Substitute a cup of no-fat broth for that afternoon cup of coffee or tea.
A cup of broth is considered a comfort food that will help you feel fuller and get through a high-stress afternoon.
Retrain your eyes as to how much food is appropriate.
When my relatives visit from Italy, they are horrified by the amount of pasta we eat in one sitting at home or in restaurants. In Italy, people eat about two cups of pasta in one sitting while North Americans will eat five to eight cups of pasta at one time.
Consider the following guidelines:
- A medium piece of fruit is the size of a woman’s fist.
- Three ounces of meat, poultry or fish are the size of a deck of cards.
- Half a cup of pasta is the size of a computer mouse.
- One ounce of cheese is the size of four dice.
If you need more information about portion sizes or any other aspect of dieting, consult a book written by an accredited nutritionist.
Read Labels Carefully.
When reading labels, it is important to be aware of what each label really means.
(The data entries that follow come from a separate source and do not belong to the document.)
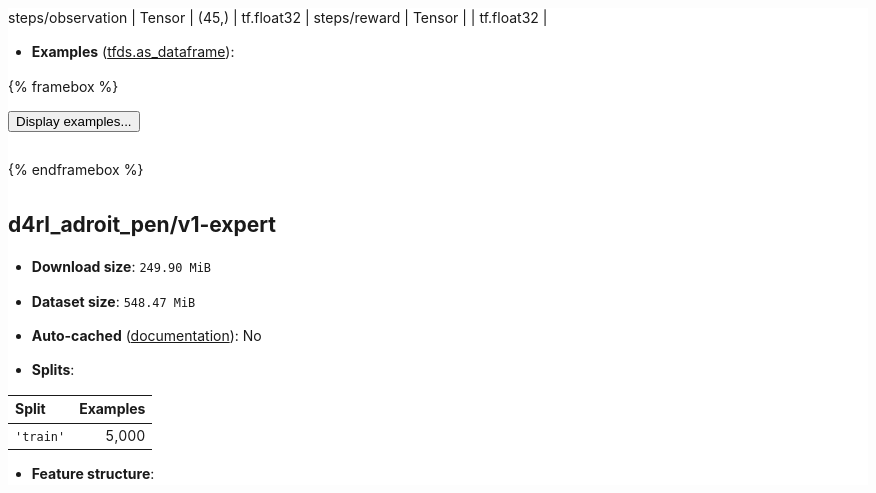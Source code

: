steps/observation          | Tensor       | (45,)      | tf.float32 |
steps/reward               | Tensor       |            | tf.float32 |

*   **Examples**
    ([tfds.as_dataframe](https://www.tensorflow.org/datasets/api_docs/python/tfds/as_dataframe)):



{% framebox %}

<button id="displaydataframe">Display examples...</button>
<div id="dataframecontent" style="overflow-x:auto"></div>
<script>
const url = "https://storage.googleapis.com/tfds-data/visualization/dataframe/d4rl_adroit_pen-v1-cloned-1.1.0.html";
const dataButton = document.getElementById('displaydataframe');
dataButton.addEventListener('click', async () => {
  // Disable the button after clicking (dataframe loaded only once).
  dataButton.disabled = true;

  const contentPane = document.getElementById('dataframecontent');
  try {
    const response = await fetch(url);
    // Error response codes don't throw an error, so force an error to show
    // the error message.
    if (!response.ok) throw Error(response.statusText);

    const data = await response.text();
    contentPane.innerHTML = data;
  } catch (e) {
    contentPane.innerHTML =
        'Error loading examples. If the error persist, please open '
        + 'a new issue.';
  }
});
</script>

{% endframebox %}



## d4rl_adroit_pen/v1-expert

*   **Download size**: `249.90 MiB`

*   **Dataset size**: `548.47 MiB`

*   **Auto-cached**
    ([documentation](https://www.tensorflow.org/datasets/performances#auto-caching)):
    No

*   **Splits**:

Split     | Examples
:-------- | -------:
`'train'` | 5,000

*   **Feature structure**:
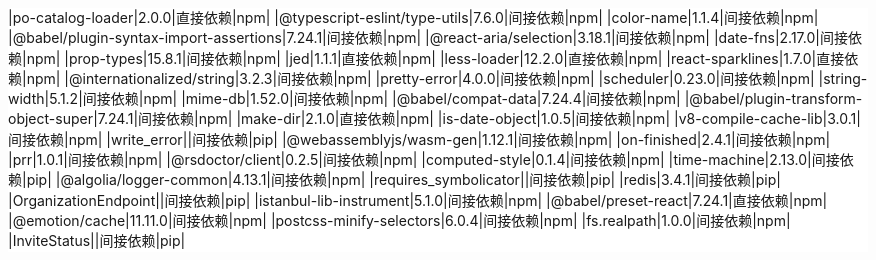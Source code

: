 |po-catalog-loader|2.0.0|直接依赖|npm|
|@typescript-eslint/type-utils|7.6.0|间接依赖|npm|
|color-name|1.1.4|间接依赖|npm|
|@babel/plugin-syntax-import-assertions|7.24.1|间接依赖|npm|
|@react-aria/selection|3.18.1|间接依赖|npm|
|date-fns|2.17.0|间接依赖|npm|
|prop-types|15.8.1|间接依赖|npm|
|jed|1.1.1|直接依赖|npm|
|less-loader|12.2.0|直接依赖|npm|
|react-sparklines|1.7.0|直接依赖|npm|
|@internationalized/string|3.2.3|间接依赖|npm|
|pretty-error|4.0.0|间接依赖|npm|
|scheduler|0.23.0|间接依赖|npm|
|string-width|5.1.2|间接依赖|npm|
|mime-db|1.52.0|间接依赖|npm|
|@babel/compat-data|7.24.4|间接依赖|npm|
|@babel/plugin-transform-object-super|7.24.1|间接依赖|npm|
|make-dir|2.1.0|直接依赖|npm|
|is-date-object|1.0.5|间接依赖|npm|
|v8-compile-cache-lib|3.0.1|间接依赖|npm|
|write_error||间接依赖|pip|
|@webassemblyjs/wasm-gen|1.12.1|间接依赖|npm|
|on-finished|2.4.1|间接依赖|npm|
|prr|1.0.1|间接依赖|npm|
|@rsdoctor/client|0.2.5|间接依赖|npm|
|computed-style|0.1.4|间接依赖|npm|
|time-machine|2.13.0|间接依赖|pip|
|@algolia/logger-common|4.13.1|间接依赖|npm|
|requires_symbolicator||间接依赖|pip|
|redis|3.4.1|间接依赖|pip|
|OrganizationEndpoint||间接依赖|pip|
|istanbul-lib-instrument|5.1.0|间接依赖|npm|
|@babel/preset-react|7.24.1|直接依赖|npm|
|@emotion/cache|11.11.0|间接依赖|npm|
|postcss-minify-selectors|6.0.4|间接依赖|npm|
|fs.realpath|1.0.0|间接依赖|npm|
|InviteStatus||间接依赖|pip|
This is especially true for dieters looking to reduce calories and fat. For example, while low fat means no more than three grams of fat per serving, it does not necessarily mean low calories. Food that is labelled unsweetened means no sugar was added, but sugar may be found naturally in the food.
Follow the 80/20 Rule
Unlike the quick fixes of my younger days, my new regimen allows me to eat sensibly and lose the weight gradually while on a budget. I also keep in mind the 80/20 rule. As long as I stick to my diet program 80 percent of the time, I can forgive myself the 20 percent of times that I lapse.